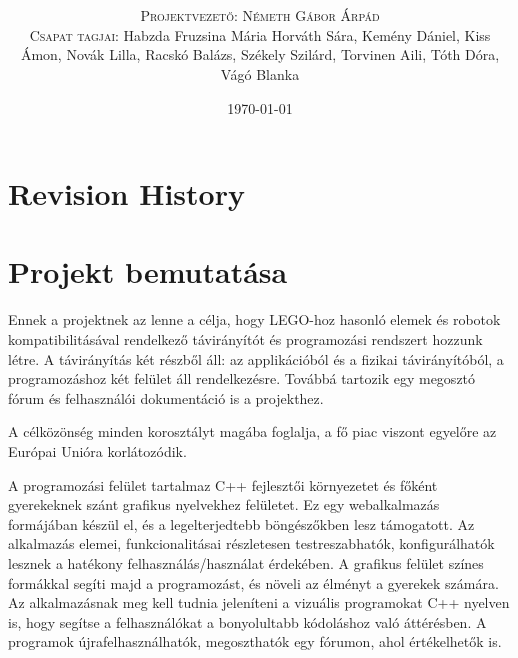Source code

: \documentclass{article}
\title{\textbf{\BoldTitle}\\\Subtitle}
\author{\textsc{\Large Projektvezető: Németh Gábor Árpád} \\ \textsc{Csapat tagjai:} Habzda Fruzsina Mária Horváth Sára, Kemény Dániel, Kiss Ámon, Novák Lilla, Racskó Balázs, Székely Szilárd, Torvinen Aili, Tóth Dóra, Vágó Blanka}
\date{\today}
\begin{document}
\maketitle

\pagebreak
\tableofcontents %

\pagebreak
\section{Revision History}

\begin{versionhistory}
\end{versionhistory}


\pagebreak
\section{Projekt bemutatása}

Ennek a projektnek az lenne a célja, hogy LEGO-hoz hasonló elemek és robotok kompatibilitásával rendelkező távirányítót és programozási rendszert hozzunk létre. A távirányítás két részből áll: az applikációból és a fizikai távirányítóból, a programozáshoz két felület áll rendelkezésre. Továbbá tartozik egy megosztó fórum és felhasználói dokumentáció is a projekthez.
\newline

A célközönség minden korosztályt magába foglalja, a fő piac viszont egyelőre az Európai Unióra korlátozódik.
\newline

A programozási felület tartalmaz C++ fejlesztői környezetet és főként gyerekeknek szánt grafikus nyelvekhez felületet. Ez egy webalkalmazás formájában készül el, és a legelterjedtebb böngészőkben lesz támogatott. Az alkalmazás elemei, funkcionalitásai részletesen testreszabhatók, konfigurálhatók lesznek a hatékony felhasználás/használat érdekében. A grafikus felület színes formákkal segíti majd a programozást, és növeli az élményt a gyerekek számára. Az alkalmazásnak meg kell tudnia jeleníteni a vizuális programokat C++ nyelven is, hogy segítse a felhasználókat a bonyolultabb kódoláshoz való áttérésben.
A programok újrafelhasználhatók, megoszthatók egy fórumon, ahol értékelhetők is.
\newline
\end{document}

Your instructions
The result should be an exact retyped version of all the entries above, containing no pictures.

Exercise output
Source code

: \documentclass{article}
\title{\textbf{\BoldTitle}\\\Subtitle}
\author{\textsc{\Large Projektvezető: Németh Gábor Árpád} \\ \textsc{Csapat tagjai:} Habzda Fruzsina Mária Horváth Sára, Kemény Dániel, Kiss Ámon, Novák Lilla, Racskó Balázs, Székely Szilárd, Torvinen Aili, Tóth Dóra, Vágó Blanka}
\date{\today}
\begin{document}
\maketitle

\pagebreak
\tableofcontents %

\pagebreak
\section{Revision History}

\begin{versionhistory}
\end{versionhistory}


\pagebreak
\section{Projekt bemutatása}

Ennek a projektnek az lenne a célja, hogy LEGO-hoz hasonló elemek és robotok kompatibilitásával rendelkező távirányítót és programozási rendszert hozzunk létre. A távirányítás két részből áll: az applikációból és a fizikai távirányítóból, a programozáshoz két felület áll rendelkezésre. Továbbá tartozik egy megosztó fórum és felhasználói dokumentáció is a projekthez.
\newline

A célközönség minden korosztályt magába foglalja, a fő piac viszont egyelőre az Európai Unióra korlátozódik.
\newline

A programozási felület tartalmaz C++ fejlesztői környezetet és főként gyerekeknek szánt grafikus nyelvekhez felületet. Ez egy webalkalmazás formájában készül el, és a legelterjedtebb böngészőkben lesz támogatott. Az alkalmazás elemei, funkcionalitásai részletesen testreszabhatók, konfigurálhatók lesznek a hatékony felhasználás/használat érdekében. A grafikus felület színes formákkal segíti majd a programozást, és növeli az élményt a gyerekek számára. Az alkalmazásnak meg kell tudnia jeleníteni a vizuális programokat C++ nyelven is, hogy segítse a felhasználókat a bonyolultabb kódoláshoz való áttérésben.
A programok újrafelhasználhatók, megoszthatók egy fórumon, ahol értékelhetők is.
\newline
\end{document}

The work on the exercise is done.